--- TASK DIRECTIONS ---
A word-for-word copy of the records is needed, with every picture left out.

--- RECORDS FOR THIS EXERCISE ---

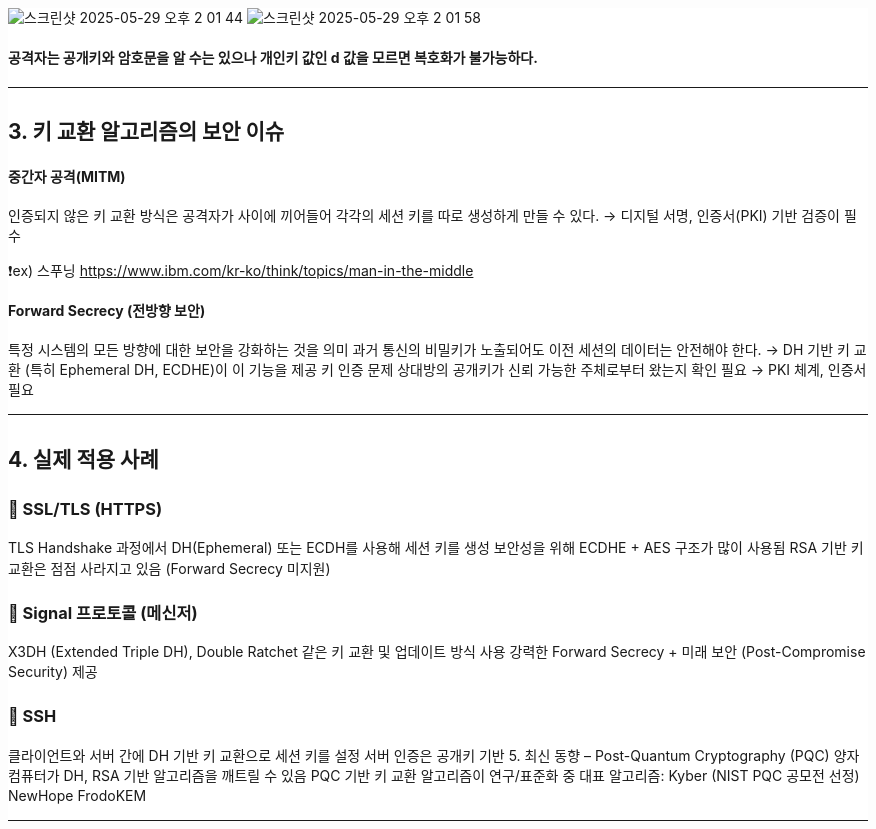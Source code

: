 <img width="300" alt="스크린샷 2025-05-29 오후 2 01 44" src="https://github.com/user-attachments/assets/13c91323-74b5-4e20-a5fc-2ac6e7490d1e" />

<img width="300" alt="스크린샷 2025-05-29 오후 2 01 58" src="https://github.com/user-attachments/assets/0690969d-7749-4b03-aec0-0efaf425c3b7" />

#### 공격자는 공개키와 암호문을 알 수는 있으나 개인키 값인 d 값을 모르면 복호화가 불가능하다.
---

## 3. 키 교환 알고리즘의 보안 이슈
#### 중간자 공격(MITM)
인증되지 않은 키 교환 방식은 공격자가 사이에 끼어들어 각각의 세션 키를 따로 생성하게 만들 수 있다.
→ 디지털 서명, 인증서(PKI) 기반 검증이 필수

❗️ex) 스푸닝
https://www.ibm.com/kr-ko/think/topics/man-in-the-middle

#### Forward Secrecy (전방향 보안)
특정 시스템의 모든 방향에 대한 보안을 강화하는 것을 의미
과거 통신의 비밀키가 노출되어도 이전 세션의 데이터는 안전해야 한다.
→ DH 기반 키 교환 (특히 Ephemeral DH, ECDHE)이 이 기능을 제공
키 인증 문제
상대방의 공개키가 신뢰 가능한 주체로부터 왔는지 확인 필요 → PKI 체계, 인증서 필요

---

## 4. 실제 적용 사례
### 🔸 SSL/TLS (HTTPS)

TLS Handshake 과정에서 DH(Ephemeral) 또는 ECDH를 사용해 세션 키를 생성
보안성을 위해 ECDHE + AES 구조가 많이 사용됨
RSA 기반 키 교환은 점점 사라지고 있음 (Forward Secrecy 미지원)

### 🔸 Signal 프로토콜 (메신저)

X3DH (Extended Triple DH), Double Ratchet 같은 키 교환 및 업데이트 방식 사용
강력한 Forward Secrecy + 미래 보안 (Post-Compromise Security) 제공

### 🔸 SSH

클라이언트와 서버 간에 DH 기반 키 교환으로 세션 키를 설정
서버 인증은 공개키 기반
5. 최신 동향 – Post-Quantum Cryptography (PQC)
양자 컴퓨터가 DH, RSA 기반 알고리즘을 깨트릴 수 있음
PQC 기반 키 교환 알고리즘이 연구/표준화 중
대표 알고리즘:
Kyber (NIST PQC 공모전 선정)
NewHope
FrodoKEM


---
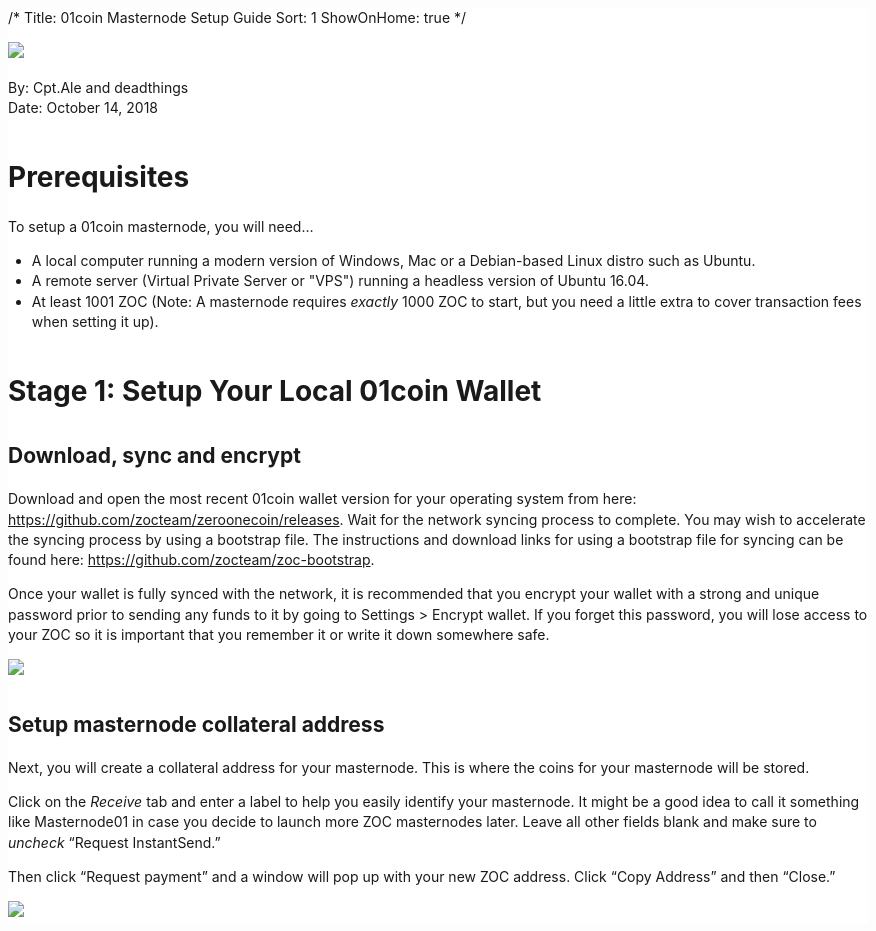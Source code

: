 /*
Title: 01coin Masternode Setup Guide
Sort: 1
ShowOnHome: true
*/

![](https://cdn.steemitimages.com/DQmafGPkN7rQqzikhV1tKWzSKGGHoYwMn2JP61FmBkMpa7A/image.png)

By: Cpt.Ale and deadthings\
Date: October 14, 2018

# Prerequisites 

To setup a 01coin masternode, you will need…

+ A local computer running a modern version of Windows, Mac or a Debian-based Linux distro such as Ubuntu.
+ A remote server (Virtual Private Server or "VPS") running a headless version of Ubuntu 16.04.
+ At least 1001 ZOC (Note: A masternode requires *exactly* 1000 ZOC to start, but you need a little extra to cover transaction fees when setting it up).

# Stage 1: Setup Your Local 01coin Wallet

## Download, sync and encrypt

Download and open the most recent 01coin wallet version for your operating system from here: https://github.com/zocteam/zeroonecoin/releases. Wait for the network syncing process to complete. You may wish to accelerate the syncing process by using a bootstrap file. The instructions and download links for using a bootstrap file for syncing can be found here: https://github.com/zocteam/zoc-bootstrap.

Once your wallet is fully synced with the network, it is recommended that you encrypt your wallet with a strong and unique password prior to sending any funds to it by going to Settings > Encrypt wallet. If you forget this password, you will lose access to your ZOC so it is important that you remember it or write it down somewhere safe.

![](https://cdn.steemitimages.com/DQmXbc7x8JXHEhGcP8AJy5pSyx7NwVbJgRbHUyn9W25Vxic/image.png)

## Setup masternode collateral address

Next, you will create a collateral address for your masternode. This is where the coins for your masternode will be stored.

Click on the *Receive* tab and enter a label to help you easily identify your masternode. It might be a good idea to call it something like Masternode01 in case you decide to launch more ZOC masternodes later. Leave all other fields blank and make sure to *uncheck* “Request InstantSend.” 

Then click “Request payment” and a window will pop up with your new ZOC address. Click “Copy Address” and then “Close.”

![](https://cdn.steemitimages.com/DQmRZp64ks82PjnaT7tET4fx1Z2fBYiNNzGpLKuMYrJGZTb/image.png)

--- ANSWER SECTION ---
Source code

: <img width="300" alt="스크린샷 2025-05-29 오후 2 01 44" src="https://github.com/user-attachments/assets/13c91323-74b5-4e20-a5fc-2ac6e7490d1e" />

<img width="300" alt="스크린샷 2025-05-29 오후 2 01 58" src="https://github.com/user-attachments/assets/0690969d-7749-4b03-aec0-0efaf425c3b7" />

#### 공격자는 공개키와 암호문을 알 수는 있으나 개인키 값인 d 값을 모르면 복호화가 불가능하다.
---

## 3. 키 교환 알고리즘의 보안 이슈
#### 중간자 공격(MITM)
인증되지 않은 키 교환 방식은 공격자가 사이에 끼어들어 각각의 세션 키를 따로 생성하게 만들 수 있다.
→ 디지털 서명, 인증서(PKI) 기반 검증이 필수

❗️ex) 스푸닝
https://www.ibm.com/kr-ko/think/topics/man-in-the-middle

#### Forward Secrecy (전방향 보안)
특정 시스템의 모든 방향에 대한 보안을 강화하는 것을 의미
과거 통신의 비밀키가 노출되어도 이전 세션의 데이터는 안전해야 한다.
→ DH 기반 키 교환 (특히 Ephemeral DH, ECDHE)이 이 기능을 제공
키 인증 문제
상대방의 공개키가 신뢰 가능한 주체로부터 왔는지 확인 필요 → PKI 체계, 인증서 필요

---

## 4. 실제 적용 사례
### 🔸 SSL/TLS (HTTPS)

TLS Handshake 과정에서 DH(Ephemeral) 또는 ECDH를 사용해 세션 키를 생성
보안성을 위해 ECDHE + AES 구조가 많이 사용됨
RSA 기반 키 교환은 점점 사라지고 있음 (Forward Secrecy 미지원)

### 🔸 Signal 프로토콜 (메신저)

X3DH (Extended Triple DH), Double Ratchet 같은 키 교환 및 업데이트 방식 사용
강력한 Forward Secrecy + 미래 보안 (Post-Compromise Security) 제공

### 🔸 SSH

클라이언트와 서버 간에 DH 기반 키 교환으로 세션 키를 설정
서버 인증은 공개키 기반
5. 최신 동향 – Post-Quantum Cryptography (PQC)
양자 컴퓨터가 DH, RSA 기반 알고리즘을 깨트릴 수 있음
PQC 기반 키 교환 알고리즘이 연구/표준화 중
대표 알고리즘:
Kyber (NIST PQC 공모전 선정)
NewHope
FrodoKEM


---
Source code

: /*
Title: 01coin Masternode Setup Guide
Sort: 1
ShowOnHome: true
*/

![](https://cdn.steemitimages.com/DQmafGPkN7rQqzikhV1tKWzSKGGHoYwMn2JP61FmBkMpa7A/image.png)

By: Cpt.Ale and deadthings\
Date: October 14, 2018

# Prerequisites 

To setup a 01coin masternode, you will need…

+ A local computer running a modern version of Windows, Mac or a Debian-based Linux distro such as Ubuntu.
+ A remote server (Virtual Private Server or "VPS") running a headless version of Ubuntu 16.04.
+ At least 1001 ZOC (Note: A masternode requires *exactly* 1000 ZOC to start, but you need a little extra to cover transaction fees when setting it up).

# Stage 1: Setup Your Local 01coin Wallet

## Download, sync and encrypt

Download and open the most recent 01coin wallet version for your operating system from here: https://github.com/zocteam/zeroonecoin/releases. Wait for the network syncing process to complete. You may wish to accelerate the syncing process by using a bootstrap file. The instructions and download links for using a bootstrap file for syncing can be found here: https://github.com/zocteam/zoc-bootstrap.

Once your wallet is fully synced with the network, it is recommended that you encrypt your wallet with a strong and unique password prior to sending any funds to it by going to Settings > Encrypt wallet. If you forget this password, you will lose access to your ZOC so it is important that you remember it or write it down somewhere safe.

![](https://cdn.steemitimages.com/DQmXbc7x8JXHEhGcP8AJy5pSyx7NwVbJgRbHUyn9W25Vxic/image.png)

## Setup masternode collateral address

Next, you will create a collateral address for your masternode. This is where the coins for your masternode will be stored.

Click on the *Receive* tab and enter a label to help you easily identify your masternode. It might be a good idea to call it something like Masternode01 in case you decide to launch more ZOC masternodes later. Leave all other fields blank and make sure to *uncheck* “Request InstantSend.” 

Then click “Request payment” and a window will pop up with your new ZOC address. Click “Copy Address” and then “Close.”

![](https://cdn.steemitimages.com/DQmRZp64ks82PjnaT7tET4fx1Z2fBYiNNzGpLKuMYrJGZTb/image.png)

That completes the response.